The second half of this season has been extremely ugly for our Braves. However, it could end up being historically ugly if things continue to get worse. If the Braves end up losing 100 games by the end of the season, they'll be the first team to accomplish this feat of futility despite having been at .500 (42-42) so late into the season. It's nasty history, but it's history!
To their discredit, these Braves have positioned themselves to make a special memory. They could become the first team in baseball history to lose 100 games after being .500 more than halfway through a season.
We say again: The first team in baseball history.
Credit reader Jimmy Smith for posing the question. After two hours of clicking around on Baseball Reference, I had the answer. The Braves were 42-42 through July 7. No 100-game loser – I checked the game-by-game results of each, dating back to the 1889 Louisville Colonels, the first team to crack triple figures in L’s – has been anywhere close to .500 so deep into a season.
Only one 100-game loser was within even eight games of .500 with 84 played – the 1961 Washington Senators, technically an expansion team because the incumbent Senators moved to Minnesota, were 38-46. They finished 61-100.
Baseball released its tentative schedule for 2016 (and isn't it refreshing that they just released the schedule instead of wasting 1-2 hours of television time with a superfluous schedule show?), and the Braves will kick off their final season at Turner Field against the Washington Nationals. That'll be the start of what has the potential to be a rough opening month for the Braves. Meanwhile, they'll close the Ted with an interleague series against the Detroit Tigers.

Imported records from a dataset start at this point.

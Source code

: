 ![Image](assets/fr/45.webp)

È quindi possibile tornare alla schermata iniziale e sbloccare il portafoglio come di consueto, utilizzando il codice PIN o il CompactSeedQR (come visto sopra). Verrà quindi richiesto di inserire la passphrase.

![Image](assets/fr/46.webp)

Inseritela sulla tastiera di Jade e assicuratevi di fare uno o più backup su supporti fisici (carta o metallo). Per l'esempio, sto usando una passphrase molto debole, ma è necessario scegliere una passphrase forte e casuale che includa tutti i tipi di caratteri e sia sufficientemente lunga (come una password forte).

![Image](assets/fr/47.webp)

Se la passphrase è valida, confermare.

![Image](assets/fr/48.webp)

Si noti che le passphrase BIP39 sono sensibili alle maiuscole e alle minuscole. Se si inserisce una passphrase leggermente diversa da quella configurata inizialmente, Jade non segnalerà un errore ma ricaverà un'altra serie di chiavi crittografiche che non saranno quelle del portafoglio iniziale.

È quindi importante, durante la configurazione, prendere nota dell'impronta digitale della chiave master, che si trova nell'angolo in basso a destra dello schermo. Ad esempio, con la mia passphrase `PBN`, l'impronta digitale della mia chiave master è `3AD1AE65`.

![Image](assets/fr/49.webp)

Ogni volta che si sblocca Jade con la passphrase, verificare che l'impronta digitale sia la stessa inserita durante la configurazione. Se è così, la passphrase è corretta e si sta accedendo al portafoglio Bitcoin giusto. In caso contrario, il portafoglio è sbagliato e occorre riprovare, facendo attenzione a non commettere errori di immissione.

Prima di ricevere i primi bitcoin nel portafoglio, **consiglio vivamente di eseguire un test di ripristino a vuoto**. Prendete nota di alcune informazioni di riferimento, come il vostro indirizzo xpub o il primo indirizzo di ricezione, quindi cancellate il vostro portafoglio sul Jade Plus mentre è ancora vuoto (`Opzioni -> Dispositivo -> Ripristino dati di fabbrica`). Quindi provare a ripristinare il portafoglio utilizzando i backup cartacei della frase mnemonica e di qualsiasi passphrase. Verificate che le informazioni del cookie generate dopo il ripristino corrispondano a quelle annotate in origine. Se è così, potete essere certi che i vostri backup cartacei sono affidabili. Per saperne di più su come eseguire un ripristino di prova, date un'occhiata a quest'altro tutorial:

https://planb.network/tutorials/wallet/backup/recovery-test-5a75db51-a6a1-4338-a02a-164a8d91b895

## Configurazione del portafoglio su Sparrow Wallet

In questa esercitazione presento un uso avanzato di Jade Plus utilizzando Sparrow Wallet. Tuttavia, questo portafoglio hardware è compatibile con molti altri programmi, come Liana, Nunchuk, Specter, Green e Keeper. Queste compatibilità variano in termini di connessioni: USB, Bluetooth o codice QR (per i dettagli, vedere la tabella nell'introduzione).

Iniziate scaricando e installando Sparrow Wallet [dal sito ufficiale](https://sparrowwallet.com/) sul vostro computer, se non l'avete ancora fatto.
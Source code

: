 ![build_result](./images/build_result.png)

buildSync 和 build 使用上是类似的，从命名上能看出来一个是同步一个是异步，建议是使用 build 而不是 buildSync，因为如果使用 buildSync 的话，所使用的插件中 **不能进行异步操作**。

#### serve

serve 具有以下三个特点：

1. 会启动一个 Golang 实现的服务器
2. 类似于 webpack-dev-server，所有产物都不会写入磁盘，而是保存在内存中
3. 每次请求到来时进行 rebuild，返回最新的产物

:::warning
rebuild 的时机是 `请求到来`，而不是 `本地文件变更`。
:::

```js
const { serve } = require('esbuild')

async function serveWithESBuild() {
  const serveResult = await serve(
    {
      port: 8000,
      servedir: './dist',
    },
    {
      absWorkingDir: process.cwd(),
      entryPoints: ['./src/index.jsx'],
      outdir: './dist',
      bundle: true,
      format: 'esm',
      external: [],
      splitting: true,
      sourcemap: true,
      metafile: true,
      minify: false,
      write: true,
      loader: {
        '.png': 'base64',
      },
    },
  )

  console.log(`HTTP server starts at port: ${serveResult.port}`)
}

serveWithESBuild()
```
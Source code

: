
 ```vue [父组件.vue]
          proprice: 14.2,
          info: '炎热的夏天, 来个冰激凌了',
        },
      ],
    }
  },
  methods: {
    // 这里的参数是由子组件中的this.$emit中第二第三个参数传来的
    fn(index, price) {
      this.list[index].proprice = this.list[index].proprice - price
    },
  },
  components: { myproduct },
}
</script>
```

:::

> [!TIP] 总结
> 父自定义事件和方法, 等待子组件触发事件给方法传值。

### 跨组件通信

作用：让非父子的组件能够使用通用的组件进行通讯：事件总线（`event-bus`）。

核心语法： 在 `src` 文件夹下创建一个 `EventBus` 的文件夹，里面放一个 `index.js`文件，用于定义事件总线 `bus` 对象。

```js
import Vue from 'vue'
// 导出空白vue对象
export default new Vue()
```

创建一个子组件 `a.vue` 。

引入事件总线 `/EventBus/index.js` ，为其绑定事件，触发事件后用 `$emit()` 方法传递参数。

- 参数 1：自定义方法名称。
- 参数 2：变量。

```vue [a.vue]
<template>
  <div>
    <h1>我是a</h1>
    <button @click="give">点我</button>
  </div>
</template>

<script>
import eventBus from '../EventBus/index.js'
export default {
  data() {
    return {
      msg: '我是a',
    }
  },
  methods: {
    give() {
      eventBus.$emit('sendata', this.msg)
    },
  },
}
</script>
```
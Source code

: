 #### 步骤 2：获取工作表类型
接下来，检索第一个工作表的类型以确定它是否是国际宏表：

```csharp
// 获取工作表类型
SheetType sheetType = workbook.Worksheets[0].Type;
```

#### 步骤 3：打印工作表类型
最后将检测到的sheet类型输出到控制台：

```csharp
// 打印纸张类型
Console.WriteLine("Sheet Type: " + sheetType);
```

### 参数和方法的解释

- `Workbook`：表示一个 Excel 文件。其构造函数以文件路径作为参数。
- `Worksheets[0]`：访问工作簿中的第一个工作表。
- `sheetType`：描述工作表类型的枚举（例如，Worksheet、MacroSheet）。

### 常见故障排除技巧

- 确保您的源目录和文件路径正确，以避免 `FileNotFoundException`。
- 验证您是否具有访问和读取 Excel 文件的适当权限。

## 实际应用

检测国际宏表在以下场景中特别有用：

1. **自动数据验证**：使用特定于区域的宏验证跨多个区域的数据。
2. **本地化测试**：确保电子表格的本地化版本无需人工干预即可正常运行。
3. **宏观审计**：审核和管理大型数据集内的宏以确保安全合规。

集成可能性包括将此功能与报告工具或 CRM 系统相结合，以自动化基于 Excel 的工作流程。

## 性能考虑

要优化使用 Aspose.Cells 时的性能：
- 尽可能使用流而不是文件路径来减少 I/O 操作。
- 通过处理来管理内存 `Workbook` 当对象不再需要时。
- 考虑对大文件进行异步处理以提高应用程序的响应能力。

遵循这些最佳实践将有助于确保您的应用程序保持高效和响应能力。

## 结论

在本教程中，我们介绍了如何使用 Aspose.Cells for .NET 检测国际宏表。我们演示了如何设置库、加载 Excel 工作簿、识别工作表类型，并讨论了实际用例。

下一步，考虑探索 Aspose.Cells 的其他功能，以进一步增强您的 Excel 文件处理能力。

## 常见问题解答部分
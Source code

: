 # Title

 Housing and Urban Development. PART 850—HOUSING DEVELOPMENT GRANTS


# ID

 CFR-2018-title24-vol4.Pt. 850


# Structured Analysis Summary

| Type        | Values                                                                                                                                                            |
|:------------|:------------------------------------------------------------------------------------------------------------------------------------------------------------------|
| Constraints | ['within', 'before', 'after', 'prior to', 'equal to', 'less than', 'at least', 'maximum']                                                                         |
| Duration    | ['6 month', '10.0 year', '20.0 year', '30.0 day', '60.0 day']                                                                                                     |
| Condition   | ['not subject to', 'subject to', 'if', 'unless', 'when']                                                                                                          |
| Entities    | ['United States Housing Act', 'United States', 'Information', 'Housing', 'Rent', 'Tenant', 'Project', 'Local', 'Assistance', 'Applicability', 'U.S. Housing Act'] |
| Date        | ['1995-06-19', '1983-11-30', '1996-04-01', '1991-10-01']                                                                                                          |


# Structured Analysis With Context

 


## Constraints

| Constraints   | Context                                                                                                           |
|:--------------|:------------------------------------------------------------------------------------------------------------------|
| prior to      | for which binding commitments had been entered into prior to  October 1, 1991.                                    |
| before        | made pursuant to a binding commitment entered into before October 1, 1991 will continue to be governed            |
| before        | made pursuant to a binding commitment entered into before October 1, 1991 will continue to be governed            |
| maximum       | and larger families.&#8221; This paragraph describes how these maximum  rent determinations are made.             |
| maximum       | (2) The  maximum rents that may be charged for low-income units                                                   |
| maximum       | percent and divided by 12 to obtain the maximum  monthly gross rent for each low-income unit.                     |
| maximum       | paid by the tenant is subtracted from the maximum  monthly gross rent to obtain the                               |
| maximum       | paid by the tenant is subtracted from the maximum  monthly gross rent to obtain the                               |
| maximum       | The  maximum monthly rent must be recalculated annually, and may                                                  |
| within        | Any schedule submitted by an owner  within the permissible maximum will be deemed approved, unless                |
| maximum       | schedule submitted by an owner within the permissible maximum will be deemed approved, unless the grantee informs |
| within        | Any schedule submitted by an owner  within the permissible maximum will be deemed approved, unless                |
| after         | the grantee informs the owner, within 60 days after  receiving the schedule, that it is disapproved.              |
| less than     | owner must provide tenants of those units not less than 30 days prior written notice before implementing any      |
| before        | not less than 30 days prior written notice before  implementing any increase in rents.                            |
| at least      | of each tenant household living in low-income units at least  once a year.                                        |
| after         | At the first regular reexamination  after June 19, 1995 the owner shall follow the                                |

Last night in Washington, the Nationals were having a merry ol' time against the Mets as they were nursing a 7-1 lead heading into the seventh inning of this particular game. That was when the wheels came off big time for the Nats, and the division-leading Mets pulled off an improbable comeback. By the end of that frame, the Mets had scored six runs to tie it up, and by the end of the top of the eighth inning, a home run by Kirk Nieuwenhuis (of all people) put the Mets in the lead for good. New York is now six games ahead of the Nationals in the standing, as they're beginning to make up some of the ground that they conceded to Washington over the weekend.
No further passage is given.